As the reader plows through pages after pages of random dialogues and disjointed descriptions of nothing in particular, a sense of unease develops in his mind. Maybe, just maybe, he thinks, it is all leading to a grand denouement; Theodora is probably— surely, must be—losing her mind; the French hotel does not exist, neither does any of the oddball characters; they are figments of Theodora’s mind which has—inexplicable and without any warning—has snapped; it is all some sort of prolonged psychic seizure, a status psycholepticus.

Frustratingly, the second section ends without any satisfactory resolution (that is modernist literature for you); instead the novel lurches into the (mercifully) brief (but, still, as puzzling) final section, Holstius (named after a wanderer who appears in this section, like, the characters in Hotel Du Midi, apropos nothing), with more of the same.

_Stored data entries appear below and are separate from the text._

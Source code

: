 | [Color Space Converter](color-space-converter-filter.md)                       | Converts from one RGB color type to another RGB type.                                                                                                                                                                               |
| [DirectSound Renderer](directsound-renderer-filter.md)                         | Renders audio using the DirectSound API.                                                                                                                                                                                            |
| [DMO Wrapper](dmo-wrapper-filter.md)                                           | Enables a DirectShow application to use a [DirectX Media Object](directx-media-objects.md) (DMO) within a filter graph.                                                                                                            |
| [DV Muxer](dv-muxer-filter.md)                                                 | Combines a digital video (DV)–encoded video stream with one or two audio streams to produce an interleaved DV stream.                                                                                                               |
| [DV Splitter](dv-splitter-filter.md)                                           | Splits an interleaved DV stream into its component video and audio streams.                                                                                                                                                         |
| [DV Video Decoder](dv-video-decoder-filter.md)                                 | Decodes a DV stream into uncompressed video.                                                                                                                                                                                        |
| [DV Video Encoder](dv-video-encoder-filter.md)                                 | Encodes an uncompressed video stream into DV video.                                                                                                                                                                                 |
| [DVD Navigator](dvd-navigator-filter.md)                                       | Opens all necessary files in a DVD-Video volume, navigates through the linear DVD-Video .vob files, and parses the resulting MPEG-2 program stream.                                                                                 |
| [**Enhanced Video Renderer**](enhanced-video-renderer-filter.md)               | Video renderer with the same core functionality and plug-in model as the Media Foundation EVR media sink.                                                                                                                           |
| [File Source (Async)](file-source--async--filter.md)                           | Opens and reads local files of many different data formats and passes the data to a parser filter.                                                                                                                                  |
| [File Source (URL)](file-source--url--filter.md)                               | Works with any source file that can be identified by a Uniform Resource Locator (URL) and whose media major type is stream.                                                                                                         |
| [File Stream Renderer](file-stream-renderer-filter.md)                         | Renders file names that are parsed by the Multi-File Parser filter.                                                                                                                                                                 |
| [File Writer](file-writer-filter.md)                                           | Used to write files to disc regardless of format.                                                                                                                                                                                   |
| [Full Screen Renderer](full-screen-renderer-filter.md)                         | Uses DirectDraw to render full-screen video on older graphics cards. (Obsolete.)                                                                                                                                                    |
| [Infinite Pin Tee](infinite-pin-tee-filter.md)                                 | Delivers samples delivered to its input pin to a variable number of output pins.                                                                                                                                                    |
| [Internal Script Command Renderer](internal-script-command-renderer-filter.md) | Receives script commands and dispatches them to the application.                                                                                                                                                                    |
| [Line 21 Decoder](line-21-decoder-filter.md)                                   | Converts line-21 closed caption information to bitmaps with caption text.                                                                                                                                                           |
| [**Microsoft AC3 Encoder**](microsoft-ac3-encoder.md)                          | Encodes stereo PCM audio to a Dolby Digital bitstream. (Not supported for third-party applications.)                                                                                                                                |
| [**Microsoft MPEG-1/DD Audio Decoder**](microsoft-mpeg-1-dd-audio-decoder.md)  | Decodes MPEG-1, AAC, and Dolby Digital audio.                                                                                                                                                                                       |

White tells the story in a language that is not excessive, with minimum of fuss. There are passages of sublime inventiveness in the novel. Equally, at times, the language is baffling. When you come across sentences such as ‘her [Theodora’s] vision tore at the air, as if it were old wool on a dead sheep’, or, ‘the air did not advance and was brittle as guitars’, try as you might you can’t really conceive of air either as old wool on a dead sheep or as a guitar (brittle or not).

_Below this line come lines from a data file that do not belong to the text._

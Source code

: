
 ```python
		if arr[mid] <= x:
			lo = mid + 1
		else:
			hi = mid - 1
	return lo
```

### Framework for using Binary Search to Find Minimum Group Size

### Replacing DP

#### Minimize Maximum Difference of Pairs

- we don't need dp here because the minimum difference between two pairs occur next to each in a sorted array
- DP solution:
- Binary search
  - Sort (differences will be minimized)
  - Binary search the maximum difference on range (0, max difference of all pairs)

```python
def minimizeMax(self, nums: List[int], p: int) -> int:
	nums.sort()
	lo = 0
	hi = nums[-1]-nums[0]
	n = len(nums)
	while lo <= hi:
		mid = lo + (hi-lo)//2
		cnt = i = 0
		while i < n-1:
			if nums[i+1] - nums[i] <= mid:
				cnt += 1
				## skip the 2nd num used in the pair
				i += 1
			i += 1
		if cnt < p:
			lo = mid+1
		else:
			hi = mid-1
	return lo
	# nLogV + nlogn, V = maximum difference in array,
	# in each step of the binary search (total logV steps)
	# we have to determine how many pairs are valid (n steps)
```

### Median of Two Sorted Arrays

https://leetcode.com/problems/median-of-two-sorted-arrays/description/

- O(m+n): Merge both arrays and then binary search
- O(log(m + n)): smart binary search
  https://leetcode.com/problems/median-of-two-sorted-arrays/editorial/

The Aunt’s Story is a challenging book to read, especially from second section onwards when White seems to take leave of realism and things become complex or confusing or both (for me the two often go hand in hand).  Exactly what White is trying to convey, here, is open to interpretations. Does the apparent disintegration of Theodora’s mind symbolize anything? Who knows?  I decided in the end to go with the flow of White’s dream-like, stream-of-consciousness (if it was that) narrative, and try to enjoy what I could (not a lot). I have to say that as a description of evolving insanity, it is not terribly convincing. The last section doesn’t really bring it all together (despite the intriguing epigraph from Olive Schreiner with which it begins: ‘When your life is most real, to me you are mad’; and the somewhat sententious declaration from the wanderer Holstius: ‘lucidity isn’t necessarily a perpetual ailment’).

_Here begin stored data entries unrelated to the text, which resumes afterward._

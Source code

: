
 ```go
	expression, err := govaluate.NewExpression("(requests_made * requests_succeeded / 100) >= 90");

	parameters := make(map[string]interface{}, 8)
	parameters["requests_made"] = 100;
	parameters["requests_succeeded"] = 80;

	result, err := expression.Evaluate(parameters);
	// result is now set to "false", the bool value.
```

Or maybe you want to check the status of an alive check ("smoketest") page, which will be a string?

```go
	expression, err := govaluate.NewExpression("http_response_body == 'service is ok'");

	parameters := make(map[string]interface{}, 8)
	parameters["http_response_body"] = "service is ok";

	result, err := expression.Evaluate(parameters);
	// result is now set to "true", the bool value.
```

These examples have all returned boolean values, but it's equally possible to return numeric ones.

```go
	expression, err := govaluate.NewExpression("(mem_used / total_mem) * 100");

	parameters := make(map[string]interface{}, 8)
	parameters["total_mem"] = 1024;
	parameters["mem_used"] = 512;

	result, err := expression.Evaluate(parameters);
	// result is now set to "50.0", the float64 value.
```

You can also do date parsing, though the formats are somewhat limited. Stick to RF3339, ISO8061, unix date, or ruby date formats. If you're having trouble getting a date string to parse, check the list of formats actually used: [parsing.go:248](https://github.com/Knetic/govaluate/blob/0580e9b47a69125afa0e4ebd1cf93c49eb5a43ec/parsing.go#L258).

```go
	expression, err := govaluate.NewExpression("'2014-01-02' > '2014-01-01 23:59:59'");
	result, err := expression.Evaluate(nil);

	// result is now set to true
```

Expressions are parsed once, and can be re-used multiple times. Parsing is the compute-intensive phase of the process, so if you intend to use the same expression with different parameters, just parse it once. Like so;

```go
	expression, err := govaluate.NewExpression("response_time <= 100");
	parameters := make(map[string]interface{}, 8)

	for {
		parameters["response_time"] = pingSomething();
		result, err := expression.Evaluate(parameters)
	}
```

White, the only Australian to win the Nobel Prize in literature and considered a giant in his lifetime, remains a largely forgotten figure in the centenary year of his birth. (He is not the only writer, considered a great in his lifetime, to meet such a fate; Sinclair Lewis, the first American to win the Nobel Prize in literature, is hardly read these days, I think.)

The Aunt’s Story was apparently Patrick White’s personal favourite. It is the first White novel I actually managed to finish (I remember taking The Living and the Dead, another of his early novels, to read a few years ago, before giving it up). Reading The Aunt’s Story was a powerful experience in parts but was not enough, I am afraid, to call it unforgettable. Much too experimental for my taste.